P, Q, R and S are the mid points of sides AB, BC, CD and DA respectively of rhombus ABCD. Show that PQRS is a rectangle.

Under what condition will PQRS be a square ?

Given: In rhombus ABCD, P, Q, R and S are the mid points of sides AB, BC, CD and DA respectively.

To prove: PQRS is a rectangle.

Construction: Join PQ, QR, RS, and SP to form quadrilateral PQRS. Also, join diagonals AC and BD of rhombus ABCD.

Proof: Since ABCD is a rhombus, its diagonals AC and BD, bisect each other at right angles.

⇒ ∠AOD = ∠COD = ∠BOC = ∠AOB = 90°

In Δ ACD, S and R are the midpoints of AD and CD. By the midpoint theorem,

SR ∥ AC and SR = $\dfrac{1}{2}$ AC ……………….(1)
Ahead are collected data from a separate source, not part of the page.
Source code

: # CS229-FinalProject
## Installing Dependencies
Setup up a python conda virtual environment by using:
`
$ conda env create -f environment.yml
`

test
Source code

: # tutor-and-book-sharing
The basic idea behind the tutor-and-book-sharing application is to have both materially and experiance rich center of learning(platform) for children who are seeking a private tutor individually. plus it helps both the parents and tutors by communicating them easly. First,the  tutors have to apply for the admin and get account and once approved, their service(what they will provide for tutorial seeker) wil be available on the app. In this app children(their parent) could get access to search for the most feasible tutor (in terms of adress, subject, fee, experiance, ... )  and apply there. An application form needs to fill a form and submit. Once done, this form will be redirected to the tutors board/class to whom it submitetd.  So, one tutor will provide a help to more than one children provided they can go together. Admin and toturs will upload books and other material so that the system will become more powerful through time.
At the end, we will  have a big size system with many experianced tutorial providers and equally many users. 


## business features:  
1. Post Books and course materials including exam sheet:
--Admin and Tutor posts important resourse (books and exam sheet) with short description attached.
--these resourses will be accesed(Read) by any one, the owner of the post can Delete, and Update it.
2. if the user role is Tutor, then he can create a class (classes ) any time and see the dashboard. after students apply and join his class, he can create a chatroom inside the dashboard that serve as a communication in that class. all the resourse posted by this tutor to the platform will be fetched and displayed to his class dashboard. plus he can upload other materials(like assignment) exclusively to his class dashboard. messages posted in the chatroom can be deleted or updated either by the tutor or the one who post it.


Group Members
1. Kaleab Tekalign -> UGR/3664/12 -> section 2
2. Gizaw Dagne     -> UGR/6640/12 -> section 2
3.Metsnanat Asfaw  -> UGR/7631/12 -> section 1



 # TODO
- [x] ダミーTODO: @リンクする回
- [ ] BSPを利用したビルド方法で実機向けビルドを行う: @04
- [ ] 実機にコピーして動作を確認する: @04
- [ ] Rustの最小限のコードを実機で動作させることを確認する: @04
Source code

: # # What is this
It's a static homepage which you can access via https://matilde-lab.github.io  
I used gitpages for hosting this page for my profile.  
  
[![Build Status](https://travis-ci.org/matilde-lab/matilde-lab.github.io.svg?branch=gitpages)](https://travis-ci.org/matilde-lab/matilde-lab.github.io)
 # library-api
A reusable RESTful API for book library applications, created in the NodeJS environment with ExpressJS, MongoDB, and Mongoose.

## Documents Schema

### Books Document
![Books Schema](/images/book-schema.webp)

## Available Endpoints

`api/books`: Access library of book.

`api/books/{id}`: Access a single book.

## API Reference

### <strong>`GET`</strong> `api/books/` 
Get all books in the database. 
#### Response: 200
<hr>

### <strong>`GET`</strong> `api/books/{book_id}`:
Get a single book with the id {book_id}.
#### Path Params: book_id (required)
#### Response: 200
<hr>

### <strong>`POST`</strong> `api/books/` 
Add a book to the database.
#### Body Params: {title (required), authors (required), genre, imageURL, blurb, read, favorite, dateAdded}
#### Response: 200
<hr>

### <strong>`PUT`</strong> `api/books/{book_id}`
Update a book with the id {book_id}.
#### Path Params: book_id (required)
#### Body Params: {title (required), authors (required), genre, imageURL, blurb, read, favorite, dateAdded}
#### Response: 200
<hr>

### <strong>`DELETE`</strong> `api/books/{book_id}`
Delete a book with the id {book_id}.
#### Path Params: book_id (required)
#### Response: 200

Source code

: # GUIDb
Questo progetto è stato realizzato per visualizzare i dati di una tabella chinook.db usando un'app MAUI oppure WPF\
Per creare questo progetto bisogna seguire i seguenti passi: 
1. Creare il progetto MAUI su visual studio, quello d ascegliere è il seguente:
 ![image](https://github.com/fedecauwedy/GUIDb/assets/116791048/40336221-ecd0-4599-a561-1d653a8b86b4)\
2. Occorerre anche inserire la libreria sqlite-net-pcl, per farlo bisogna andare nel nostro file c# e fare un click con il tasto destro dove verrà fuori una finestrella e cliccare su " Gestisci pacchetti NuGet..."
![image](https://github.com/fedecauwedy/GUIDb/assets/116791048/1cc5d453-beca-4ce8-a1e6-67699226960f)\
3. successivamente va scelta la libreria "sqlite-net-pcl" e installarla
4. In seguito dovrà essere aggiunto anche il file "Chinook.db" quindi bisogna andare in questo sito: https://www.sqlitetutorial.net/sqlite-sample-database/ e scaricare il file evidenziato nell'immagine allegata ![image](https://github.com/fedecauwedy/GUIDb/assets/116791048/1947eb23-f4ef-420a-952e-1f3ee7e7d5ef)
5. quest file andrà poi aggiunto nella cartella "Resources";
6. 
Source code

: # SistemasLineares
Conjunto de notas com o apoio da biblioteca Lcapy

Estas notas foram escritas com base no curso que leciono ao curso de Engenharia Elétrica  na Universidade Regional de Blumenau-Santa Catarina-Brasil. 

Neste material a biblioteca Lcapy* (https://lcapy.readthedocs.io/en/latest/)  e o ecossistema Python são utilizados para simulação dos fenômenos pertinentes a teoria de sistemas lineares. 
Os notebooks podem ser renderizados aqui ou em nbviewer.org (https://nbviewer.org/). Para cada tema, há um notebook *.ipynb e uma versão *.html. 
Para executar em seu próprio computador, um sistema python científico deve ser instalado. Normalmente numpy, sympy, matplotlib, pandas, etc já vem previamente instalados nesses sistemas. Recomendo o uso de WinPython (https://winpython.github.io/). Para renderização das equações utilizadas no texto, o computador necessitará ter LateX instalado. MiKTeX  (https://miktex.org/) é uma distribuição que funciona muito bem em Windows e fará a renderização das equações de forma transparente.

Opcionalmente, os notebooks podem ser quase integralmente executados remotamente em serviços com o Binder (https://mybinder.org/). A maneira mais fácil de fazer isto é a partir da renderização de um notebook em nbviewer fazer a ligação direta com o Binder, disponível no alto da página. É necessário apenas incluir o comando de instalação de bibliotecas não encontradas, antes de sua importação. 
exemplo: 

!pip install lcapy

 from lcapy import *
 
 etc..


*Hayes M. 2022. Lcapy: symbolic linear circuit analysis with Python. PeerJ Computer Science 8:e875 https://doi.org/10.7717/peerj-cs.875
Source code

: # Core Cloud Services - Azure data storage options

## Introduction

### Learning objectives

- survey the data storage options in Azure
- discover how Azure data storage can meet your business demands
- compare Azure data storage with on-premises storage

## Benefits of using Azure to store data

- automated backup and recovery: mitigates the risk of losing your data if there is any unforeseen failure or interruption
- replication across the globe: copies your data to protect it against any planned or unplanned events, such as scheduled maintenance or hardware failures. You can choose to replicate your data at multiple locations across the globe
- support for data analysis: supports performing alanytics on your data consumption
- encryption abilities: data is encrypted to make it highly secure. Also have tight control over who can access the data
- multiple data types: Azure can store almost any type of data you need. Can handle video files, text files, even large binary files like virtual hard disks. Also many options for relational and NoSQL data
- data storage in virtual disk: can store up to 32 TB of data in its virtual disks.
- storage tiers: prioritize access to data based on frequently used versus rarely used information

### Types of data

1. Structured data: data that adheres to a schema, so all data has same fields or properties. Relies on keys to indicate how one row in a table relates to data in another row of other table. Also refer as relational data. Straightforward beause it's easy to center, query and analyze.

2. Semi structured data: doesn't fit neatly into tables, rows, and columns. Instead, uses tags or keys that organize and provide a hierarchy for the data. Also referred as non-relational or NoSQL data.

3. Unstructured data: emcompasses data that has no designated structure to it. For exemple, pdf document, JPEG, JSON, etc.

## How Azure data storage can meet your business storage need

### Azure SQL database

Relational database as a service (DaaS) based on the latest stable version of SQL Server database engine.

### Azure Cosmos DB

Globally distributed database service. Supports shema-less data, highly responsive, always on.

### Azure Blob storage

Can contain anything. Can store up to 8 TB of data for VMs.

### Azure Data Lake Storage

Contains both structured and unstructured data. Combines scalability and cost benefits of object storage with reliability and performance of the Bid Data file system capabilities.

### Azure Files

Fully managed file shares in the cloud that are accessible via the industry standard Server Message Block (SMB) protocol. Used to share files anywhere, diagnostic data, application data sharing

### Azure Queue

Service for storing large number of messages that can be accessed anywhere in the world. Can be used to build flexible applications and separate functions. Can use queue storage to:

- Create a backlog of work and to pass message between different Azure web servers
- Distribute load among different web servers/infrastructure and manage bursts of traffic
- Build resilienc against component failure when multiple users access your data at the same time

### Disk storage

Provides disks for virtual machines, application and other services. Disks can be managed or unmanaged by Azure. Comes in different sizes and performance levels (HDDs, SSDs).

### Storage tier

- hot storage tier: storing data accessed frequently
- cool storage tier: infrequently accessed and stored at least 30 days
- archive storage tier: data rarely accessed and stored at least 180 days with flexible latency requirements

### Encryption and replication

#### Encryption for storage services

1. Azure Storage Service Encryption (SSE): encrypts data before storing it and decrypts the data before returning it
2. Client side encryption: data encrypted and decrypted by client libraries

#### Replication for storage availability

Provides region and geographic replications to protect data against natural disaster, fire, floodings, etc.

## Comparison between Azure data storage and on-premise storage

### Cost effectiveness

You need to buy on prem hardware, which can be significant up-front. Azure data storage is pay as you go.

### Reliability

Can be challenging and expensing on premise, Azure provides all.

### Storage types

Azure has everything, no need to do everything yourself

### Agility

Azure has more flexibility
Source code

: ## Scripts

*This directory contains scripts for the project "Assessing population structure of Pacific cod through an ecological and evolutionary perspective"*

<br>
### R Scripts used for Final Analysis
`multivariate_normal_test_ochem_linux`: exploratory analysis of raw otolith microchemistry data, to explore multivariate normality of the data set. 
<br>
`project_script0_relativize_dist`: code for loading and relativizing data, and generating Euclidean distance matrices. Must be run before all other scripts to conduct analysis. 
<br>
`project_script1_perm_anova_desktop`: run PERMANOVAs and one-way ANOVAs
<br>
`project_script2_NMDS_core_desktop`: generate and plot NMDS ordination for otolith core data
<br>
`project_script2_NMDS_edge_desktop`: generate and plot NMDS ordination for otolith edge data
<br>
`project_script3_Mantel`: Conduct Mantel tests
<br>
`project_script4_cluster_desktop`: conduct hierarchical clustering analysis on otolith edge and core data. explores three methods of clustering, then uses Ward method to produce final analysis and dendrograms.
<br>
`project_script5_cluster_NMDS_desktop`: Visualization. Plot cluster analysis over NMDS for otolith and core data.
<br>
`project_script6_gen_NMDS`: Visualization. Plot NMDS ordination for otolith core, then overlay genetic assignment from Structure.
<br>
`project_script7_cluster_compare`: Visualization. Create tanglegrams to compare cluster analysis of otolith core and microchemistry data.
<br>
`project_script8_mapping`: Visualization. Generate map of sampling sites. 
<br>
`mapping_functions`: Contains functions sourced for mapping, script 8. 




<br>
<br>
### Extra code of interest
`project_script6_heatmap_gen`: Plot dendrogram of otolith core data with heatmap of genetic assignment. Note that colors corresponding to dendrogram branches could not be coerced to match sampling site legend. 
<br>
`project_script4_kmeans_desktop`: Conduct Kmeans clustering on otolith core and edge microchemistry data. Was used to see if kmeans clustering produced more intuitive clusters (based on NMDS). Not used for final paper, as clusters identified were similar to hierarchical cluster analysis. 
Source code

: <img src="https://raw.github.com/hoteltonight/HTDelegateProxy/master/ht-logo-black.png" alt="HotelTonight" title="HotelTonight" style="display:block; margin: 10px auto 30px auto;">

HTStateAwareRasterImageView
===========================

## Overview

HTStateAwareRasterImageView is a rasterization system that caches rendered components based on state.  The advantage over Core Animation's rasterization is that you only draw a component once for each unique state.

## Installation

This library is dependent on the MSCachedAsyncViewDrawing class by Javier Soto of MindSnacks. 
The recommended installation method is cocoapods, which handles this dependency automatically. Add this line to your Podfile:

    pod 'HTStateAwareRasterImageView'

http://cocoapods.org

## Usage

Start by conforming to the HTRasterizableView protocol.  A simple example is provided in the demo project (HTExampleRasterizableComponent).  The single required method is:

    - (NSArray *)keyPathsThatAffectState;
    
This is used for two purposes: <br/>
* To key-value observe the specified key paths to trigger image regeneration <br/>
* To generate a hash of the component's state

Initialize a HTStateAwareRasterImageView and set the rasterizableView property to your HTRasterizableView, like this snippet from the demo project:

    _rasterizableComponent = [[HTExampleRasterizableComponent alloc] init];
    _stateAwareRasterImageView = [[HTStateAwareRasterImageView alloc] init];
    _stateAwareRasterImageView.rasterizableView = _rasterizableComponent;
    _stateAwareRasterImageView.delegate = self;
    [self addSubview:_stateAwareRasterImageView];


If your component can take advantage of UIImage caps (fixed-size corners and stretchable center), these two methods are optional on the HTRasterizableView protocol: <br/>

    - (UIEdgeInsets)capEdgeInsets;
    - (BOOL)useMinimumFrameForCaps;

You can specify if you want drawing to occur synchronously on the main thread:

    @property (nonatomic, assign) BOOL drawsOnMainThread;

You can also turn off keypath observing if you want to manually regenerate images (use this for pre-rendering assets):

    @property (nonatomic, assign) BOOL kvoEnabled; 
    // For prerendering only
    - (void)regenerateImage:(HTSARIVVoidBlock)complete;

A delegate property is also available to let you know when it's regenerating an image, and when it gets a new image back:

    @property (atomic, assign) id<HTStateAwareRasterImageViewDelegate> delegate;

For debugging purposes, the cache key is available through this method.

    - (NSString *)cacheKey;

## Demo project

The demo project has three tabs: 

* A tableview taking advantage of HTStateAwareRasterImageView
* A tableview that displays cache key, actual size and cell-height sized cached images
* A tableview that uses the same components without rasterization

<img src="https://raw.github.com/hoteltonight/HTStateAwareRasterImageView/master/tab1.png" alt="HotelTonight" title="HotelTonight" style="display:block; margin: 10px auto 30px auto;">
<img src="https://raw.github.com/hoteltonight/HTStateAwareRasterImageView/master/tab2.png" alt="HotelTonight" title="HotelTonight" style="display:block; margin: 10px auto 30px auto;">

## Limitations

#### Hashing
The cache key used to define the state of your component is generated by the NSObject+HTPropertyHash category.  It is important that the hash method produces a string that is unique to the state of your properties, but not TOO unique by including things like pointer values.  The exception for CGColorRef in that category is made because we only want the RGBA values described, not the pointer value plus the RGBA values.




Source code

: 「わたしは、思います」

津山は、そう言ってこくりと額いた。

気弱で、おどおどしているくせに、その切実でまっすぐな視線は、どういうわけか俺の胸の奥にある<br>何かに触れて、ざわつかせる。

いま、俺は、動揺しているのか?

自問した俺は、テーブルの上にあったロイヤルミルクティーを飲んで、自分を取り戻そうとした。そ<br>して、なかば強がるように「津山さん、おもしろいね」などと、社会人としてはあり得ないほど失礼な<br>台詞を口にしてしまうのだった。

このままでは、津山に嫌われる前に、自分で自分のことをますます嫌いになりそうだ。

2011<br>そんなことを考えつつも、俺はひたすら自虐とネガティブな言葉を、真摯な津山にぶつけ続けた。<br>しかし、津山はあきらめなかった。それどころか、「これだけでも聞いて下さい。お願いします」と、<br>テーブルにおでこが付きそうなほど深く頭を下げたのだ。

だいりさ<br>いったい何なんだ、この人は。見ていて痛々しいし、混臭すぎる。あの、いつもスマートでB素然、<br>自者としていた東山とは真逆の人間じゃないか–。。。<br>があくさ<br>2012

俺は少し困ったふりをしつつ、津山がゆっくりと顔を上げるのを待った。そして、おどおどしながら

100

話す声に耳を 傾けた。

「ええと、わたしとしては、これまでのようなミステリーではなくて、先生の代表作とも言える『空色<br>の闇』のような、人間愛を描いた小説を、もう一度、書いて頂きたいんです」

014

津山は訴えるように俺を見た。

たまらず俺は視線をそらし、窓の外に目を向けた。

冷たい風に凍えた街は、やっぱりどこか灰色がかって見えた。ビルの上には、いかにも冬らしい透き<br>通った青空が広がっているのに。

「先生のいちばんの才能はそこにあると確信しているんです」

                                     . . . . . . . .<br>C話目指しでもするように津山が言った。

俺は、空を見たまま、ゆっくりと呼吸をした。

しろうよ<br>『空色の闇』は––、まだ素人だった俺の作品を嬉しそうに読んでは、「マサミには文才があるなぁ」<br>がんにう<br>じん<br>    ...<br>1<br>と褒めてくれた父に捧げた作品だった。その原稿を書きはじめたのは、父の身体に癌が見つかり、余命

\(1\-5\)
Similarly, in Δ ABC, P and Q are the midpoints of AB and BC. By the midpoint theorem,

PQ ∥ AC and PQ = $\dfrac{1}{2}$ AC ……………….(2)

From equations (1) and (2),

SR ∥ PQ and SR = PQ = $\dfrac{1}{2}$ AC ……………….(3)

In the same way, in Δ ABD, S and P are the midpoints of AD and AB. By the midpoint theorem,

SP ∥ BD and SP = $\dfrac{1}{2}$ BD ……………….(4)

Similarly, in Δ BDC, R and Q are the midpoints of DC and BC. By the midpoint theorem,

RQ ∥ BD and RQ = $\dfrac{1}{2}$ BD ……………….(5)

From equations (4) and (5),

SP ∥ RQ and SP = RQ = $\dfrac{1}{2}$ BD ……………(6)

Since opposite sides are equal and parallel, PQRS is a parallelogram.

Also, since diagonals of rhombus bisect each other at right angles, the midpoints P, Q, R, S form a quadrilateral where:

∠SPQ = ∠PQR = ∠QRS = ∠RSP = 90°

Thus, PQRS is a rectangle.

For PQRS to be a square, it must be a rectangle with all sides equal:

PQ = QR = RS = SP

From the Midpoint Theorem, we know:

PQ = $\dfrac{1}{2}$ AC, QR = $\dfrac{1}{2}$ BD

For PQRS to be a square, we must have:

$\dfrac{1}{2}$ AC = $\dfrac{1}{2}$ BD

⇒ AC = BD

Since AC and BD are diagonals of rhombus ABCD, AC = BD is only true when ABCD is a square.

Thus, PQRS is a square if and only if ABCD is a square.

Hence, PQRS is a rectangle and PQRS will be a square when ABCD is a square.